= Beginning of Section =

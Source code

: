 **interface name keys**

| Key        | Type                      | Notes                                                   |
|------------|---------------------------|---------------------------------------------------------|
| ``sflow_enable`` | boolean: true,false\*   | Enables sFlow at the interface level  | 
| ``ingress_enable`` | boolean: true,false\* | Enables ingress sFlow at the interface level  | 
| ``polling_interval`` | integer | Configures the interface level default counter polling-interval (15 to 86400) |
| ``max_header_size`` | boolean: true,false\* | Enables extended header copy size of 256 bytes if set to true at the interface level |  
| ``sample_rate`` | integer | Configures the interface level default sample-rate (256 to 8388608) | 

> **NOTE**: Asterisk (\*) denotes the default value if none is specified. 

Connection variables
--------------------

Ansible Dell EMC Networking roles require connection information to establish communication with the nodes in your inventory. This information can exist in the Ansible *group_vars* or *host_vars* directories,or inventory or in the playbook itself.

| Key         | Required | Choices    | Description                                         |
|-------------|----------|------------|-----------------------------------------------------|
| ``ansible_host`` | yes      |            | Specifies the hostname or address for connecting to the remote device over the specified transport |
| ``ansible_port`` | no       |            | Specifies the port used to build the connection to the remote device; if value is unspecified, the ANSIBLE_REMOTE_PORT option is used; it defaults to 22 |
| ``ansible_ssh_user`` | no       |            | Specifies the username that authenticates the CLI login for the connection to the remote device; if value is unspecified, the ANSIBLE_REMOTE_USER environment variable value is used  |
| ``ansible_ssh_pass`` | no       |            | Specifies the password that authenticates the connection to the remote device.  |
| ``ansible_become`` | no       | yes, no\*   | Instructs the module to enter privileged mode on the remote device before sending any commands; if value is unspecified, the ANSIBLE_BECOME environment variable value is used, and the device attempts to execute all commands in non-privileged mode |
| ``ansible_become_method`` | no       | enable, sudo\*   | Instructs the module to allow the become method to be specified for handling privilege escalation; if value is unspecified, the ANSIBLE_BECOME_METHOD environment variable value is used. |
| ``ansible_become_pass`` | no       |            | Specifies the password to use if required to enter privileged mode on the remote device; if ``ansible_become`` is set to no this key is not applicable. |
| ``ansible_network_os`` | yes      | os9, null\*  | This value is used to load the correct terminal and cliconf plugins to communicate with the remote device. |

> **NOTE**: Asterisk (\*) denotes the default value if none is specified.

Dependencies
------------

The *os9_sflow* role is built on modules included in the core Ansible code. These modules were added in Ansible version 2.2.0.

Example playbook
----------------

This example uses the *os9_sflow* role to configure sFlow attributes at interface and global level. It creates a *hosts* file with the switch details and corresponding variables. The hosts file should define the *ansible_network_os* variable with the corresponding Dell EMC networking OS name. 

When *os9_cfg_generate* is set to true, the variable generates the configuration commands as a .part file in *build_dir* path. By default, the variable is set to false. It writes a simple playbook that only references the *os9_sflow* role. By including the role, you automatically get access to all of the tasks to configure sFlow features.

= End of Section =

Aim of the task:
Copy out the entire material verbatim.

Response to the task:
Source code

: **interface name keys**

| Key        | Type                      | Notes                                                   |
|------------|---------------------------|---------------------------------------------------------|
| ``sflow_enable`` | boolean: true,false\*   | Enables sFlow at the interface level  | 
| ``ingress_enable`` | boolean: true,false\* | Enables ingress sFlow at the interface level  | 
| ``polling_interval`` | integer | Configures the interface level default counter polling-interval (15 to 86400) |
| ``max_header_size`` | boolean: true,false\* | Enables extended header copy size of 256 bytes if set to true at the interface level |  
| ``sample_rate`` | integer | Configures the interface level default sample-rate (256 to 8388608) | 

> **NOTE**: Asterisk (\*) denotes the default value if none is specified. 

Connection variables
--------------------

Ansible Dell EMC Networking roles require connection information to establish communication with the nodes in your inventory. This information can exist in the Ansible *group_vars* or *host_vars* directories,or inventory or in the playbook itself.

| Key         | Required | Choices    | Description                                         |
|-------------|----------|------------|-----------------------------------------------------|
| ``ansible_host`` | yes      |            | Specifies the hostname or address for connecting to the remote device over the specified transport |
| ``ansible_port`` | no       |            | Specifies the port used to build the connection to the remote device; if value is unspecified, the ANSIBLE_REMOTE_PORT option is used; it defaults to 22 |
| ``ansible_ssh_user`` | no       |            | Specifies the username that authenticates the CLI login for the connection to the remote device; if value is unspecified, the ANSIBLE_REMOTE_USER environment variable value is used  |
| ``ansible_ssh_pass`` | no       |            | Specifies the password that authenticates the connection to the remote device.  |
| ``ansible_become`` | no       | yes, no\*   | Instructs the module to enter privileged mode on the remote device before sending any commands; if value is unspecified, the ANSIBLE_BECOME environment variable value is used, and the device attempts to execute all commands in non-privileged mode |
| ``ansible_become_method`` | no       | enable, sudo\*   | Instructs the module to allow the become method to be specified for handling privilege escalation; if value is unspecified, the ANSIBLE_BECOME_METHOD environment variable value is used. |
| ``ansible_become_pass`` | no       |            | Specifies the password to use if required to enter privileged mode on the remote device; if ``ansible_become`` is set to no this key is not applicable. |
| ``ansible_network_os`` | yes      | os9, null\*  | This value is used to load the correct terminal and cliconf plugins to communicate with the remote device. |

> **NOTE**: Asterisk (\*) denotes the default value if none is specified.

Dependencies
------------

The *os9_sflow* role is built on modules included in the core Ansible code. These modules were added in Ansible version 2.2.0.

Example playbook
----------------

This example uses the *os9_sflow* role to configure sFlow attributes at interface and global level. It creates a *hosts* file with the switch details and corresponding variables. The hosts file should define the *ansible_network_os* variable with the corresponding Dell EMC networking OS name. 

When *os9_cfg_generate* is set to true, the variable generates the configuration commands as a .part file in *build_dir* path. By default, the variable is set to false. It writes a simple playbook that only references the *os9_sflow* role. By including the role, you automatically get access to all of the tasks to configure sFlow features.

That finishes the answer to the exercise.